Anaemia results either from defective production of red blood cells and their contents, or from their increased rate of destruction or loss from the body. Most forms of anaemia are acquired during a person's lifetime. There are also some inherited varieties but, with the exception of the genetic disorders of haemoglobin, these are extremely rare.

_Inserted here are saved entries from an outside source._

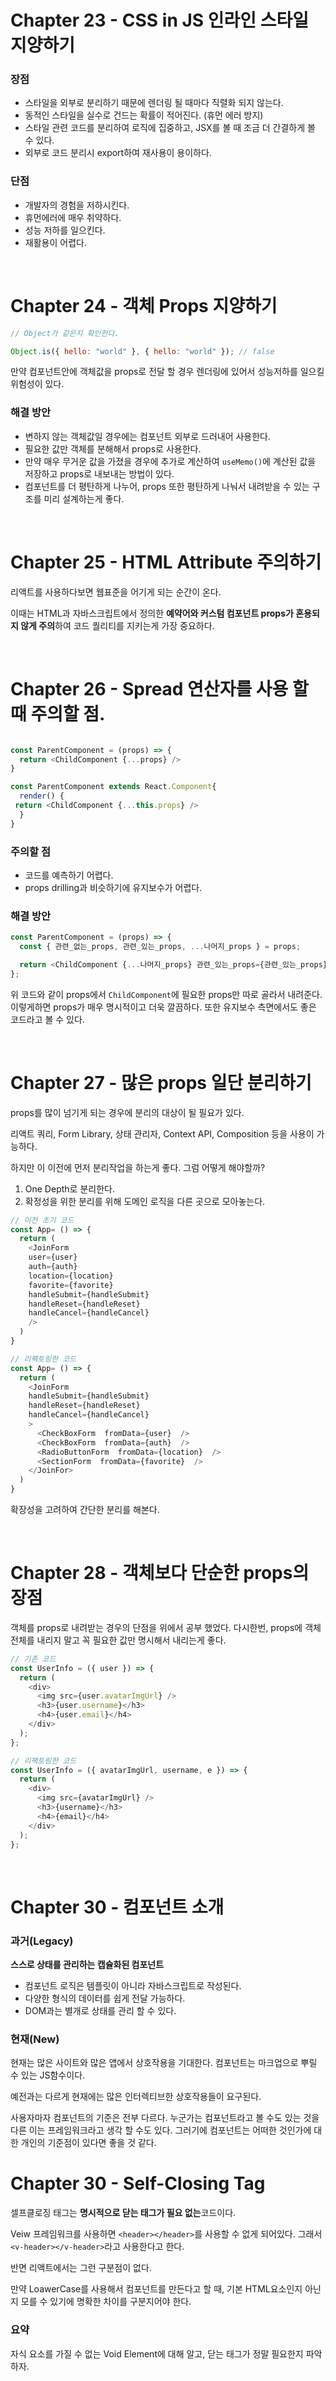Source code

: # Chapter 23 - CSS in JS 인라인 스타일 지양하기

### 장점

- 스타일을 외부로 분리하기 때문에 렌더링 될 때마다 직렬화 되지 않는다.
- 동적인 스타일을 실수로 건드는 확률이 적어진다. (휴먼 에러 방지)
- 스타일 관련 코드를 분리하여 로직에 집중하고, JSX를 볼 때 조금 더 간결하게 볼 수 있다.
- 외부로 코드 분리시 export하여 재사용이 용이하다.

### 단점

- 개발자의 경험을 저하시킨다.
- 휴먼에러에 매우 취약하다.
- 성능 저하를 일으킨다.
- 재활용이 어렵다.

<br>

# Chapter 24 - 객체 Props 지양하기

```js
// Object가 같은지 확인한다.

Object.is({ hello: "world" }, { hello: "world" }); // false
```

만약 컴포넌트안에 객체값을 props로 전달 할 경우 렌더링에 있어서 성능저하를 일으킬 위험성이 있다.

### 해결 방안

- 변하지 않는 객체값일 경우에는 컴포넌트 외부로 드러내어 사용한다.
- 필요한 값만 객체를 분해해서 props로 사용한다.
- 만약 매우 무거운 값을 가졌을 경우에 추가로 계산하여 `useMemo()`에 계산된 값을 저장하고 props로 내보내는 방법이 있다.
- 컴포넌트를 더 평탄하게 나누어, props 또한 평탄하게 나눠서 내려받을 수 있는 구조를 미리 설계하는게 좋다.

<br>

# Chapter 25 - HTML Attribute 주의하기

리액트를 사용하다보면 웹표준을 어기게 되는 순간이 온다.

이때는 HTML과 자바스크립트에서 정의한 **예약어와 커스텀 컴포넌트 props가 혼용되지 않게 주의**하여 코드 퀄리티를 지키는게 가장 중요하다.

<br>

# Chapter 26 - Spread 연산자를 사용 할 때 주의할 점.

```js

const ParentComponent = (props) => {
  return <ChildComponent {...props} />
}

const ParentComponent extends React.Component{
  render() {
 return <ChildComponent {...this.props} />
  }
}

```

### 주의할 점

- 코드를 예측하기 어렵다.
- props drilling과 비슷하기에 유지보수가 어렵다.

### 해결 방안

```js
const ParentComponent = (props) => {
  const { 관련_없는_props, 관련_있는_props, ...나머지_props } = props;

  return <ChildComponent {...나머지_props} 관련_있는_props={관련_있는_props} />;
};
```

위 코드와 같이 props에서 `ChildComponent`에 필요한 props만 따로 골라서 내려준다.
이렇게하면 props가 매우 명시적이고 더욱 깔끔하다. 또한 유지보수 측면에서도 좋은 코드라고 볼 수 있다.

<br>

# Chapter 27 - 많은 props 일단 분리하기

props를 많이 넘기게 되는 경우에 분리의 대상이 될 필요가 있다.

리액트 쿼리, Form Library, 상태 관리자, Context API, Composition 등을 사용이 가능하다.

하지만 이 이전에 먼저 분리작업을 하는게 좋다. 그럼 어떻게 해야할까?

1. One Depth로 분리한다.
2. 확정성을 위한 분리를 위해 도메인 로직을 다른 곳으로 모아놓는다.

```js
// 이전 초기 코드
const App= () => {
  return (
    <JoinForm
    user={user}
    auth={auth}
    location={location}
    favorite={favorite}
    handleSubmit={handleSubmit}
    handleReset={handleReset}
    handleCancel={handleCancel}
    />
  )
}

// 리팩토링한 코드
const App= () => {
  return (
    <JoinForm
    handleSubmit={handleSubmit}
    handleReset={handleReset}
    handleCancel={handleCancel}
    >
      <CheckBoxForm  fromData={user}  />
      <CheckBoxForm  fromData={auth}  />
      <RadioButtonForm  fromData={location}  />
      <SectionForm  fromData={favorite}  />
    </JoinFor>
  )
}

```

확장성을 고려하여 간단한 분리를 해본다.

<br>

# Chapter 28 - 객체보다 단순한 props의 장점

객체를 props로 내려받는 경우의 단점을 위에서 공부 했었다.
다시한번, props에 객체 전체를 내리지 말고 꼭 필요한 값만 명시해서 내리는게 좋다.

```js
// 기존 코드
const UserInfo = ({ user }) => {
  return (
    <div>
      <img src={user.avatarImgUrl} />
      <h3>{user.username}</h3>
      <h4>{user.email}</h4>
    </div>
  );
};

// 리팩토링한 코드
const UserInfo = ({ avatarImgUrl, username, e }) => {
  return (
    <div>
      <img src={avatarImgUrl} />
      <h3>{username}</h3>
      <h4>{email}</h4>
    </div>
  );
};
```

<br>

# Chapter 30 - 컴포넌트 소개

### 과거(Legacy)

**스스로 상태를 관리하는 캡슐화된 컴포넌트**

- 컴포넌트 로직은 템플릿이 아니라 자바스크립트로 작성된다.
- 다양한 형식의 데이터를 쉽게 전달 가능하다.
- DOM과는 별개로 상태를 관리 할 수 있다.

### 현재(New)

현재는 많은 사이트와 많은 앱에서 상호작용을 기대한다.
컴포넌트는 마크업으로 뿌릴 수 있는 JS함수이다.

예전과는 다르게 현재에는 많은 인터렉티브한 상호작용들이 요구된다.

사용자마자 컴포넌트의 기준은 전부 다르다. 누군가는 컴포넌트라고 볼 수도 있는 것을 다른 이는 프레임워크라고 생각 할 수도 있다. 그러기에 컴포넌트는 어떠한 것인가에 대한 개인의 기준점이 있다면 좋을 것 같다.

# Chapter 30 - Self-Closing Tag

셀프클로징 태그는 **명시적으로 닫는 태그가 필요 없는**코드이다.

Veiw 프레임워크를 사용하면 `<header></header>`를 사용할 수 없게 되어있다. 그래서 `<v-header></v-header>`라고 사용한다고 한다.

반면 리액트에서는 그런 구분점이 없다.

만약 LoawerCase를 사용해서 컴포넌트를 만든다고 할 때, 기본 HTML요소인지 아닌지 모를 수 있기에 명확한 차이를 구분지어야 한다.

### 요약

자식 요소를 가질 수 없는 Void Element에 대해 알고, 닫는 태그가 정말 필요한지 파악하자.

Red cells are the products of precursors that proliferate in the bone marrow and develop through a series of stages to produce mature forms. The commonest cause of anaemia is defective proliferation and maturation due to iron deficiency, because iron is a necessary component of the haemoglobin molecule. In the developing countries this is normally the result of poor diet, often combined with blood loss due to parasitic infection, particularly hookworm. In richer countries iron deficiency may also be due to diet, or to chronic bleeding. Common causes include duodenal ulcers, haemorrhoids, bowel cancer and uterine bleeding. Heavy or even normal menstrual blood loss may be a cause if there is not adequate iron in the diet. Iron deficiency anaemias are described as hypochromic and microcytic, meaning that the red blood cells are pale and small.

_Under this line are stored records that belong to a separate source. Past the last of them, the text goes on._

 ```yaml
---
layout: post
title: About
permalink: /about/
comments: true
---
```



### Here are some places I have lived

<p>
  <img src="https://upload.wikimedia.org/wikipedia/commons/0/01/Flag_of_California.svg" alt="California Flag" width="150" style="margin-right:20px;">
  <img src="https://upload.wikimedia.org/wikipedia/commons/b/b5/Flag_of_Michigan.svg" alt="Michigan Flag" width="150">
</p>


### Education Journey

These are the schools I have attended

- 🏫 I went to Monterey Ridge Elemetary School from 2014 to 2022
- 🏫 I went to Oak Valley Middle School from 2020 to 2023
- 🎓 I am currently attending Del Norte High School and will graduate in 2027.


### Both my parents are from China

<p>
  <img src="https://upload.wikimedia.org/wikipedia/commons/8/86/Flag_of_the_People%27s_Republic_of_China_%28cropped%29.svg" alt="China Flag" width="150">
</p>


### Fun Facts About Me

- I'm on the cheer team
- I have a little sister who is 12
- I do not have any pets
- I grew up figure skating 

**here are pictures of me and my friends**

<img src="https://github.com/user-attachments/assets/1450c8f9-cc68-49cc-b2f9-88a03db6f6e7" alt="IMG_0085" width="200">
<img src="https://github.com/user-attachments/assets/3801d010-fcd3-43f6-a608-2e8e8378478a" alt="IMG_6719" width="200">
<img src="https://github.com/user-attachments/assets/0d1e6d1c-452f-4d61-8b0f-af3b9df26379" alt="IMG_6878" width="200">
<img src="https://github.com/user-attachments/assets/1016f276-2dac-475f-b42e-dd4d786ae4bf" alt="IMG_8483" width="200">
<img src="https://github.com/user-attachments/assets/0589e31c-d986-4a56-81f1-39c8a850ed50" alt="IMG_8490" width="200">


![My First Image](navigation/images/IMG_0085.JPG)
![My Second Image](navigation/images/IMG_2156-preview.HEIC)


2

As well as iron, red cell production also requires certain vitamins, particularly B12 and folic acid. Their deficiency results in a failure of red cell maturation, with the production of large, immature red cells that are called macrocytes; hence anaemias of this type are called macrocytic. Vitamin B12 deficiency usually follows autoimmune (self-destructive) damage to the stomach, leading to the defective production of intrinsic factor, a protein that is required for its absorption. Occasionally it results from dietary deficiency, but only in total vegetarians (vegans), because it is present only in animal sources. Because vitamin B12 is also required for the normal function of the nervous system, the resulting disease, pernicious anaemia is characterized by neurological disturbances as well as profound anaemia. Folic acid deficiency may be nutritional or due to disease of the small bowel ? coeliac disease for example ? leading to its defective absorption. This also causes a macrocytic anaemia, but without the neurological features of vitamin B12 deficiency.

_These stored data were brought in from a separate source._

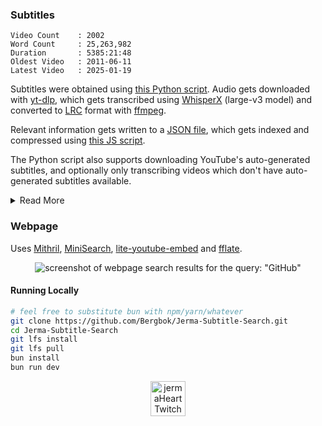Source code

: ### Subtitles

<!-- Statistics -->

```
Video Count    : 2002
Word Count     : 25,263,982
Duration       : 5385:21:48
Oldest Video   : 2011-06-11
Latest Video   : 2025-01-19
```

Subtitles were obtained using [this Python script](/src/downloader/get_subtitles.py).
Audio gets downloaded with [yt-dlp](https://github.com/yt-dlp/yt-dlp), which gets transcribed using [WhisperX](https://github.com/m-bain/whisperX) (large-v3 model) and converted to [LRC](https://en.wikipedia.org/wiki/LRC_(file_format)) format  with [ffmpeg](https://github.com/FFmpeg/FFmpeg).

Relevant information gets written to a [JSON file](/src/assets/Subtitles.json), which gets indexed and compressed using [this JS script](/src/scripts/index-subtitles.js).

The Python script also supports downloading YouTube's auto-generated subtitles, and optionally only transcribing videos which don't have auto-generated subtitles available.

<details>
<summary>Read More</summary>

Initially used YouTube's auto-generated subtitles, but far too many videos either didn't have them available or had [censored](https://support.google.com/youtube/thread/70343381/new-default-setting-for-automatic-captions-uses-to-better-avoid-mistakes) swears.

Tried using [OpenAI's Whisper](https://github.com/openai/whisper) next, but after transcribing a bunch of videos with it I realized it kinda sucks in some aspects.
It hallucinated a lot, especially during sections with no speech.
Timestamps were incorrect on some transcriptions, and the first timestamp would always start at zero seconds, which was normally wrong.
It's also pretty slow, especially if you use some of the bigger models.

Switching to WhisperX mostly solved the aforementioned problems.
However, it's still far from perfect and does have some [limitations](https://github.com/m-bain/whisperX/tree/49161922461871e6732fbe1aeb20fc1d4cccc9df?tab=readme-ov-file#limitations-%EF%B8%8F).

</details>

### Webpage

Uses [Mithril](https://github.com/MithrilJS/mithril.js), [MiniSearch](https://github.com/lucaong/minisearch), [lite-youtube-embed](https://github.com/paulirish/lite-youtube-embed) and [fflate](https://github.com/101arrowz/fflate).

<p align='center'>
    <picture>
        <img src='https://i.imgur.com/vs9bU6E.png' alt='screenshot of webpage search results for the query: "GitHub"'>
    </picture>
</p>

#### Running Locally

```bash
# feel free to substitute bun with npm/yarn/whatever
git clone https://github.com/Bergbok/Jerma-Subtitle-Search.git
cd Jerma-Subtitle-Search
git lfs install
git lfs pull
bun install
bun run dev
```

<p align='center'>
    <picture>
        <img src='https://i.imgur.com/O8rbink.png' alt='jermaHeart Twitch Emote' width='56' height='56' />
    </picture>
</p>

<!--
Notes to self:

Repo setup steps:
- Description: Webpage for searching through 2000+ Jerma videos
- Topics: mithril jerma985 jerma shpee
- Uncheck 'Releases' and 'Packages'
- https://github.com/Bergbok/Jerma-Subtitle-Search/settings
    - Social preview (https://imgur.com/a/4QB2a7B)
    - Disable Wiki and Projects
- https://github.com/Bergbok/Jerma-Subtitle-Search/settings/pages
    - Build source
    - Custom domain
- https://github.com/Bergbok/Jerma-Subtitle-Search/settings/actions
    - Artifact and log retention
    - Write permissions
- https://github.com/Bergbok/Jerma-Subtitle-Search/settings/actions/runners
    - Self-hosted runner
- https://github.com/Bergbok/Jerma-Subtitle-Search/settings/security_analysis
    - Dependabot
- https://github.com/Bergbok/Jerma-Subtitle-Search/settings/secrets/actions
    - COOKIES
    - B2_APP_KEY
    - B2_APP_KEY_ID

AVIF conversion:
- ffmpeg -i "x" -map 0 -map 0 -filter:0 "format=yuv420p" -filter:1 "format=yuva444p,alphaextract" -crf 21 "x.avif"
-->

Anaemia may also result from defective proliferation of red cell precursors. This may follow the action of drugs or toxins that damage the bone marrow, causing aplastic anaemia or infiltration of the marrow with neoplastic (cancer) cells, usually those associated with different forms of leukaemia.

Normally, red cells survive in the circulation for about 120 days, when they are disrupted by haemolysis, and their chemical components recycled. Anaemia can occur if their survival time is shortened, such that replacement cannot keep up with destruction. These haemolytic anaemias may be due to inherited abnormalities of the red cell membrane, of the cells' internal chemical pathways, or of haemoglobin; or they may develop because of production of antibodies that destroy red cells, or by damage to the microscopic blood vessels, which has the same effect. Genetic defects of the red cell membrane may cause the red cells to assume a spherical rather than a biconcave shape, or alter their configuration to an elliptical form. Inherited abnormalities involving the chemistry of the red cell are rarer. The only common anaemia of this type is due to the deficiency of an enzyme called glucose-6-phosphate dehydrogenase. This disorder, which affects millions of people world-wide, results in a haemolytic anaemia in response to a variety of drugs.

By far the most widespread genetic forms of anaemia are those that involve the structure or synthesis of haemoglobin. The commonest structural abnormality is sickle cell anaemia, in which an inherited defect in the structure of globin makes red cells assume a sickle shape when the oxygen tension of the blood falls; sickled cells are prematurely destroyed, causing a haemolytic anaemia. The commonest genetic disorders of haemoglobin are the thalassaemias; diseases due to the defective synthesis of the ? or ? chains of haemoglobin. Some forms of thalassaemia cause profound anaemia due to ineffective red cell production; they affect hundreds of thousands of children throughout the Mediterranean region, the Middle East, Indian subcontinent, and South-east Asia.